▸ EXERCISE
Select from the records below every line that has the word "case" in it.

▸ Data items
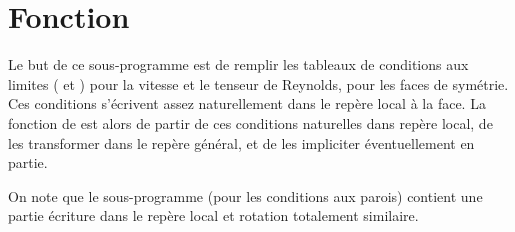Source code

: %
%
%
%
%
%
%
%


\vspace{1cm}
\section{Fonction}
Le but de ce sous-programme est de remplir les tableaux de conditions aux
limites ( et ) pour la vitesse et le tenseur de Reynolds,
pour les faces de sym\'etrie. Ces conditions s'\'ecrivent assez
naturellement dans le rep\`ere local \`a la face. La fonction de 
est alors de partir de ces conditions naturelles dans rep\`ere local, de les
transformer dans le rep\`ere g\'en\'eral, et de les impliciter \'eventuellement
en partie.

On note que le sous-programme  (pour les conditions aux parois)
contient une partie \'ecriture dans
le rep\`ere local et rotation totalement similaire.


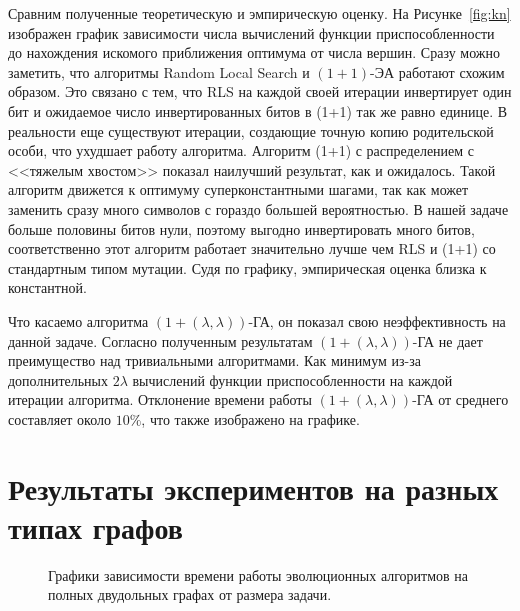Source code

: \documentclass[times]{itmo-student-thesis}
\newcommand{\alglambdaf}{${(1 + (\lambda , \lambda))}$-ГА\xspace}
\newcommand{\oea}{\mbox{$(1 + 1)$-ЭА}\xspace}
\begin{document}
Сравним полученные теоретическую и эмпирическую оценку.
На Рисунке~\ref{fig:kn} изображен график зависимости числа вычислений функции приспособленности до нахождения искомого приближения оптимума от числа вершин.
Сразу можно заметить, что алгоритмы Random Local Search и \oea работают схожим образом.
Это связано с тем, что RLS на каждой своей итерации инвертирует один бит и ожидаемое число инвертированных битов в (1+1) так же равно единице. В реальности еще существуют итерации, создающие точную копию родительской особи, что ухудшает работу алгоритма.
Алгоритм (1+1) с распределением с <<тяжелым хвостом>> показал наилучший результат, как и ожидалось. Такой алгоритм движется к оптимуму суперконстантными шагами, так как может заменить сразу много символов с гораздо большей вероятностью. В нашей задаче больше половины битов нули, поэтому выгодно инвертировать много битов, соответственно этот алгоритм работает значительно лучше чем RLS и (1+1) со стандартным типом мутации. Судя по графику, эмпирическая оценка близка к константной.

Что касаемо алгоритма \alglambdaf, он показал свою неэффективность на данной задаче. Согласно полученным результатам \alglambdaf не дает преимущество над тривиальными алгоритмами. Как минимум из-за дополнительных $2\lambda$ вычислений функции приспособленности на каждой итерации алгоритма.
Отклонение времени работы \alglambdaf от среднего составляет около $10\%$, что также изображено на графике.

\section{Результаты экспериментов на разных типах графов}

\begin{figure}[t!]
\caption{Графики зависимости времени работы эволюционных алгоритмов на полных двудольных графах от размера задачи.}
\label{fig:knn}
\end{figure}
\end{document}
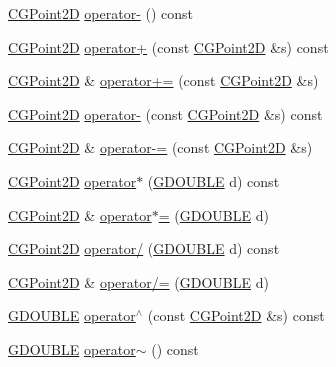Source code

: \begin{DoxyCompactItemize}
\item 
\hyperlink{class_c_g_point2_d}{C\+G\+Point2\+D} \hyperlink{class_c_g_point2_d_a3f8051e2280e08f494f03248e22c8040}{operator-\/} () const 
\item 
\hyperlink{class_c_g_point2_d}{C\+G\+Point2\+D} \hyperlink{class_c_g_point2_d_a5509bc6897185911b12bfe172a2d0be1}{operator+} (const \hyperlink{class_c_g_point2_d}{C\+G\+Point2\+D} \&s) const 
\item 
\hyperlink{class_c_g_point2_d}{C\+G\+Point2\+D} \& \hyperlink{class_c_g_point2_d_ac16f33c75ce76a7ea47c2b0de67c1147}{operator+=} (const \hyperlink{class_c_g_point2_d}{C\+G\+Point2\+D} \&s)
\item 
\hyperlink{class_c_g_point2_d}{C\+G\+Point2\+D} \hyperlink{class_c_g_point2_d_a779ef3ad2d6d05541cfa9c0095a37165}{operator-\/} (const \hyperlink{class_c_g_point2_d}{C\+G\+Point2\+D} \&s) const 
\item 
\hyperlink{class_c_g_point2_d}{C\+G\+Point2\+D} \& \hyperlink{class_c_g_point2_d_a4620c940b264a4ca6c1f61c0e185ca9c}{operator-\/=} (const \hyperlink{class_c_g_point2_d}{C\+G\+Point2\+D} \&s)
\item 
\hyperlink{class_c_g_point2_d}{C\+G\+Point2\+D} \hyperlink{class_c_g_point2_d_a8d83d3a59da562ade5b875f832e3654a}{operator$\ast$} (\hyperlink{_g_types_8h_afd05ac85f90ee8e2a733928545462cd4}{G\+D\+O\+U\+B\+L\+E} d) const 
\item 
\hyperlink{class_c_g_point2_d}{C\+G\+Point2\+D} \& \hyperlink{class_c_g_point2_d_ae7533077b430967e9cfb9fb39671af5f}{operator$\ast$=} (\hyperlink{_g_types_8h_afd05ac85f90ee8e2a733928545462cd4}{G\+D\+O\+U\+B\+L\+E} d)
\item 
\hyperlink{class_c_g_point2_d}{C\+G\+Point2\+D} \hyperlink{class_c_g_point2_d_a3c485d268c32b5792d6083fa1e4b8a01}{operator/} (\hyperlink{_g_types_8h_afd05ac85f90ee8e2a733928545462cd4}{G\+D\+O\+U\+B\+L\+E} d) const 
\item 
\hyperlink{class_c_g_point2_d}{C\+G\+Point2\+D} \& \hyperlink{class_c_g_point2_d_a0c4de9251eb54e558bf3261c35e992de}{operator/=} (\hyperlink{_g_types_8h_afd05ac85f90ee8e2a733928545462cd4}{G\+D\+O\+U\+B\+L\+E} d)
\item 
\hyperlink{_g_types_8h_afd05ac85f90ee8e2a733928545462cd4}{G\+D\+O\+U\+B\+L\+E} \hyperlink{class_c_g_point2_d_ac191a33734adc16bbba09e04e5cb87c0}{operator$^\wedge$} (const \hyperlink{class_c_g_point2_d}{C\+G\+Point2\+D} \&s) const 
\item 
\hyperlink{_g_types_8h_afd05ac85f90ee8e2a733928545462cd4}{G\+D\+O\+U\+B\+L\+E} \hyperlink{class_c_g_point2_d_a0ea3cf563eb218b5871bc1c9dc11dfbd}{operator$\sim$} () const 

\end{DoxyCompactItemize}
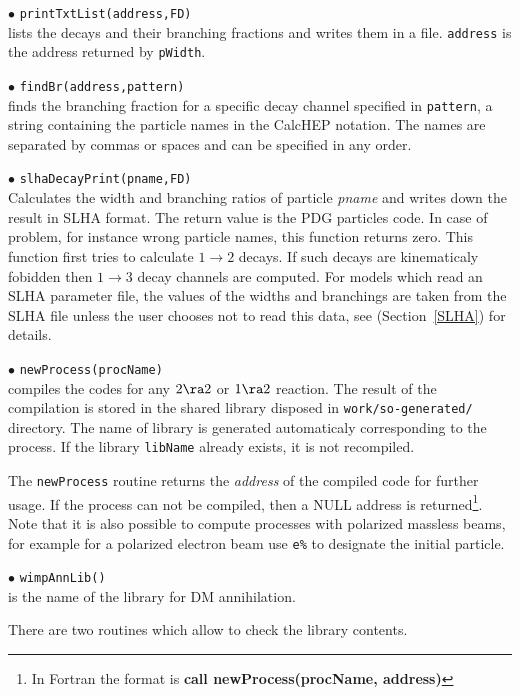 \documentclass[12pt,a4paper]{article}
\begin{document}
\noindent
$\bullet$ \verb|printTxtList(address,FD)|\\
lists the decays and their branching fractions and writes them in a file.
{\tt address} is the address returned by {\tt pWidth}.  

\noindent
$\bullet$ \verb|findBr(address,pattern)|\\ 
finds the branching fraction for a specific decay channel specified in
{\tt pattern},  a string containing the particle names 
in the CalcHEP notation. The names are separated by commas or spaces and can be specified in any
order. 

\noindent
$\bullet$ \verb|slhaDecayPrint(pname,FD)|\\
Calculates the width and branching ratios of particle {\it pname} and writes down the result
in SLHA format. The return value is the PDG particles code. In case of problem, for
instance wrong particle names, this function returns zero. This function
first tries to calculate $1\to2$  decays. If such decays are kinematicaly
fobidden then $1\to3$ decay channels are computed. 
For models which read an SLHA parameter file, the values of the widths and branchings are taken from the SLHA
file unless the user chooses not to read this data, see (Section~\ref{SLHA}) for details.
  

\noindent
$\bullet$ \verb|newProcess(procName)|\\
compiles the  codes for any $2\ra 2$ or  $1\ra 2$  reaction.
The result of the compilation is stored in the  shared library disposed in 
\verb|work/so-generated/| directory. The name of library is generated
automaticaly corresponding to the process.
 If the library {\tt libName} already exists, it is not recompiled.

The \verb|newProcess| routine returns the
{\it address} of the compiled code for further usage.   If the
process can not be compiled, then a NULL address is
returned\footnote{ In Fortran the  format is
{\bf call  newProcess(procName, address)}  }.
Note that it is also possible to compute processes with polarized massless beams, 
for example for a polarized electron beam use \verb|e%| to designate the initial
particle.




\noindent
$\bullet$ \verb|wimpAnnLib()|\\
is the name of the library for DM annihilation.

There are two routines which allow to check the library contents.\\
\end{document}
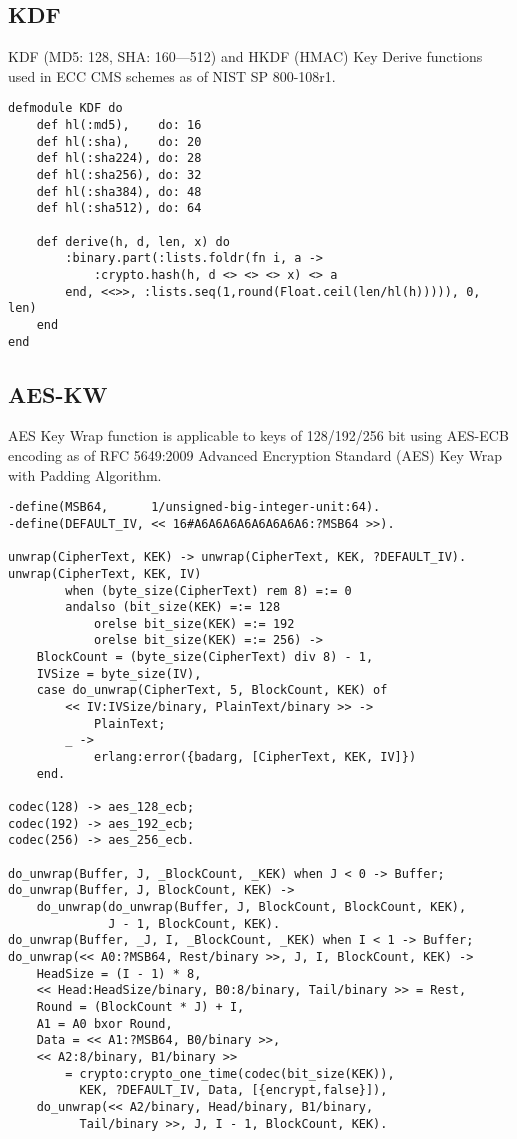 \subsection{KDF}

KDF (MD5: 128, SHA: 160—512) and HKDF (HMAC) Key Derive functions used in ECC CMS schemes as of NIST SP 800-108r1.

\begin{lstlisting}
defmodule KDF do
    def hl(:md5),    do: 16
    def hl(:sha),    do: 20
    def hl(:sha224), do: 28
    def hl(:sha256), do: 32
    def hl(:sha384), do: 48
    def hl(:sha512), do: 64

    def derive(h, d, len, x) do
        :binary.part(:lists.foldr(fn i, a ->
            :crypto.hash(h, d <> <> <> x) <> a
        end, <<>>, :lists.seq(1,round(Float.ceil(len/hl(h))))), 0, len)
    end
end
\end{lstlisting}

\newpage
\subsection{AES-KW}

AES Key Wrap function is applicable to keys of 128/192/256 bit using AES-ECB encoding as of RFC 5649:2009 Advanced Encryption Standard (AES) Key Wrap with Padding Algorithm.

\begin{lstlisting}
-define(MSB64,      1/unsigned-big-integer-unit:64).
-define(DEFAULT_IV, << 16#A6A6A6A6A6A6A6A6:?MSB64 >>).

unwrap(CipherText, KEK) -> unwrap(CipherText, KEK, ?DEFAULT_IV).
unwrap(CipherText, KEK, IV)
        when (byte_size(CipherText) rem 8) =:= 0
        andalso (bit_size(KEK) =:= 128
            orelse bit_size(KEK) =:= 192
            orelse bit_size(KEK) =:= 256) ->
    BlockCount = (byte_size(CipherText) div 8) - 1,
    IVSize = byte_size(IV),
    case do_unwrap(CipherText, 5, BlockCount, KEK) of
        << IV:IVSize/binary, PlainText/binary >> ->
            PlainText;
        _ ->
            erlang:error({badarg, [CipherText, KEK, IV]})
    end.

codec(128) -> aes_128_ecb;
codec(192) -> aes_192_ecb;
codec(256) -> aes_256_ecb.

do_unwrap(Buffer, J, _BlockCount, _KEK) when J < 0 -> Buffer;
do_unwrap(Buffer, J, BlockCount, KEK) ->
    do_unwrap(do_unwrap(Buffer, J, BlockCount, BlockCount, KEK),
              J - 1, BlockCount, KEK).
do_unwrap(Buffer, _J, I, _BlockCount, _KEK) when I < 1 -> Buffer;
do_unwrap(<< A0:?MSB64, Rest/binary >>, J, I, BlockCount, KEK) ->
    HeadSize = (I - 1) * 8,
    << Head:HeadSize/binary, B0:8/binary, Tail/binary >> = Rest,
    Round = (BlockCount * J) + I,
    A1 = A0 bxor Round,
    Data = << A1:?MSB64, B0/binary >>,
    << A2:8/binary, B1/binary >>
        = crypto:crypto_one_time(codec(bit_size(KEK)),
          KEK, ?DEFAULT_IV, Data, [{encrypt,false}]),
    do_unwrap(<< A2/binary, Head/binary, B1/binary,
          Tail/binary >>, J, I - 1, BlockCount, KEK).
\end{lstlisting}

▸ TASK OUTPUT
in SLHA format. The return value is the PDG particles code. In case of problem, for
    case do_unwrap(CipherText, 5, BlockCount, KEK) of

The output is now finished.